By Greg Popil
Over the past decade, both as a writer and actor, Seth Rogen has mined laughs out of the paralyzing fear that comes from the changes inherent in growing up. Beyond their nonstop barrage of jokes about bodily functions and drugs, “Superbad” dug into the anxieties of leaving high school and possibly your best friends behind, the excellent dramedy “50/50” examined the idea of facing a friend’s death for the first time, and “Knocked Up” with the realization that, once you have a baby, you are no longer the most important person in your own life. With his cherubic face and encyclopedic knowledge of pop culture and ways to consume and enjoy marijuana, Rogen could enjoy a comfortable career of playing easygoing stoners in endless variations on “Pineapple Express.” It is to his credit that he continues to examine the effects of the real world on that lifestyle.
The plot of “Neighbors” could function as a sequel to “Knocked Up:” Rogen and Rose Byrne play Mac and Kelly, loving parents of a new baby girl that work at well-paying, utterly boring jobs which help them to pay for their beautiful suburban house. Their easy but frustratingly complacent lives are thrown into upheaval by the arrival of a fraternity in the neighboring house, led by Zac Efron and Dave Franco.
The comedic escalation that ensues is nothing new, but the route to the inevitable inter-neighborhood war is unique: Mac and Kelly, who just a few nights before were desperately trying to reconcile how to bring their baby to a rave without eventually facing criminal charges, befriend the frat and embark on an epic bender with them so that the brothers won’t think of them as, horror of horrors, uncool. Rogen and Byrne are not the typical buttoned-down antagonists of these comedies, as they seem to genuinely like the frat brothers and want to be good neighbors. Conversely, the frat doesn’t want to be the neighbors from hell (they all agree that Mac and Kelly’s baby is adorable), it’s just that, well, they’re college kids, and college kids are impulsive idiots.
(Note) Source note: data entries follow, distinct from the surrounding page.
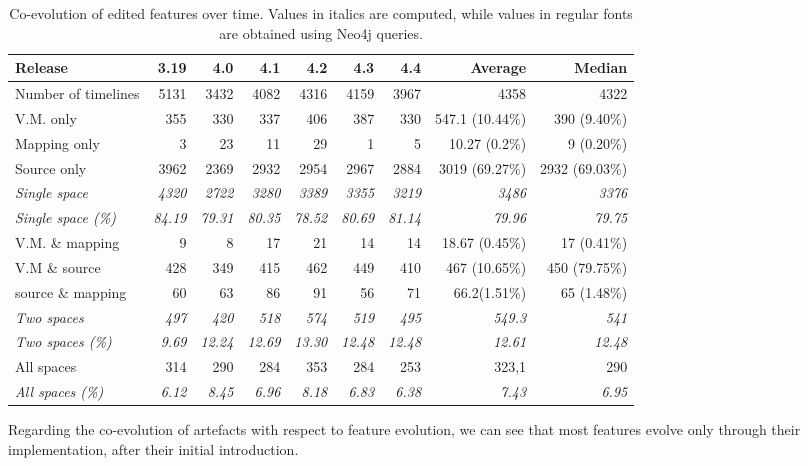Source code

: \begin{table}[h]
\vspace{5mm}
\begin{adjustbox}{max width=\textwidth}
\begin{tabular}{|l|r|r|r|r|r|r||r|r|}
\hline
Release	 			 & 3.19 & 4.0 & 4.1 & 4.2 & 4.3 & 4.4 & Average & Median\\
\hline
Number of timelines		& 5131	& 3432 	& 4082	& 4316	&4159	&3967 & 4358	 & 4322\\
\hline
V.M. only				&355		&330		&337		&406		&387		&330	 & 547.1 (10.44\%)	& 390 (9.40\%)\\
Mapping only 			&3		&23		&11		&29		&1		&5		& 10.27 (0.2\%) & 9 (0.20\%)\\
Source only 				&3962	&2369	&2932	&2954	&2967	&2884	& 3019 (69.27\%) & 2932 (69.03\%)\\
\emph{Single space}		&\emph{4320}	&\emph{2722}	&\emph{3280}	&\emph{3389}	&\emph{3355}	&\emph{3219}	&\emph{3486} & \emph{3376}\\
\emph{Single space (\%)}	&\emph{84.19	}&\emph{79.31}	&\emph{80.35}	&\emph{78.52	}&\emph{80.69}	&\emph{81.14}	& \emph{79.96} & \emph{79.75}\\
\hline
V.M. \& mapping 			&9		&8		&17		&21		&14		&14	& 18.67 (0.45\%)	 & 17 (0.41\%)\\
V.M \&  source			&428		&349		&415		&462		&449		&410	 & 467 (10.65\%)	& 450 (79.75\%)\\
source \& mapping		&60		&63		&86		&91		&56		&71	& 66.2(1.51\%)	 & 65 (1.48\%)\\
\emph{Two spaces}			&\emph{497}		&\emph{420}		&\emph{518} &\emph{574}&\emph{519	}	&\emph{495}	& \emph{549.3} & \emph{541}	\\
\emph{Two spaces (\%)} &\emph{9.69}&\emph{12.24}&\emph{12.69	}&\emph{13.30}&\emph{12.48}&\emph{12.48} & \emph{12.61} & \emph{12.48}\\
\hline
All spaces 				&314		&290		&284		&353		&284		&253		& 323,1 & 290 \\
\emph{All spaces (\%)}	&\emph{6.12}	&\emph{8.45}	&\emph{6.96}	&\emph{8.18}	&\emph{6.83}	&\emph{6.38}	 & \emph{7.43} & \emph{6.95}\\
\hline
\end{tabular}
\end{adjustbox}
\caption{Co-evolution of edited features over time. Values in italics are computed, while values in regular fonts are obtained using Neo4j queries.}
\label{feature_evolution}
\end{table}

Regarding the co-evolution of artefacts with respect to feature evolution, we can see that most features evolve only through their implementation, after their initial introduction.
The portrayal of the new parents as affable stoners who can (within reason) enjoy a good party makes for an interesting inversion of the late, great Harold Ramis’ classic slobs-vs.-snobs formula: for once, it’s the party-animal kids that are the antagonists. But even they are not cut-and-dry villains: their desire to throw an epic blowout that will live up to their frat’s historic reputation is the stuff of classic college movies (and a not-so-subtle nod to the filmmakers’ hope that their movie will one day be mentioned in the same breath as classics like “Animal House” and “Back to School”) and Efron’s frat god is given some nice moments of vulnerability, guiding a scared pledge through a rough hazing and showing anxiety for his own post-collegiate life, in a nice parallel with his neighbors’ plight.
Director Nicholas Stoller has helmed this kind of emotionally charged comedy before (has any ostensibly funny movie featured more crying than “Forgetting Sarah Marshall?”), but in working with Rogen he has never done a movie this loose and improvisation-heavy, and that’s not always to the film’s benefit. As the conflict between the two houses escalates, Rogen might have benefitted from bringing a little more of the dangerous edge he displayed so wonderfully in “Observe and Report” to his performance. And the endless, Apatow-inspired riffing would have benefitted from some trimming. Improvisation and pop culture references should be used sparingly; a scene where two wasted guys bond over who was the best Batman at the end of a long night of partying is a great place to let actors cut loose and build their own dialogue, but a breakup scene between two key players doesn’t need a Kevin James reference. Similarly, pop culture references are fun, but need to be used as seasoning for the actual jokes, not always as the jokes themselves (though one Outkast-inspired bit is Hall of Fame-level awesome).
For all of “Neighbors’” male-on-male plot shenanigans, surprise MVP performance award goes to Byrne. Following her breakout performance in “Bridesmaids,” Byrne proves herself to be every bit the comedic force as Rogen. Her new mom Kelly happily, gloriously upends every female stereotype for this type of comedy: not once does she nag her husband to stop escalating the feud, nor does she play the sober straight man to Rogen’s hijinks. It is to Rogen’s immense credit that, although a much bigger star, he cedes equal footing to Byrne for every punchline and plot development (when was the last time a female got half of the best laughs in a Will Ferrell or Adam Sandler comedy? Even Christina Applegate’s awesome performance in “Anchorman” was as a clear sidekick). On top of that, the pair have a natural, unforced chemistry, the kind you wouldn’t mind seeing share the screen again. Maybe in a stoner comedy about the fear of moving into a nursing home together in 2054.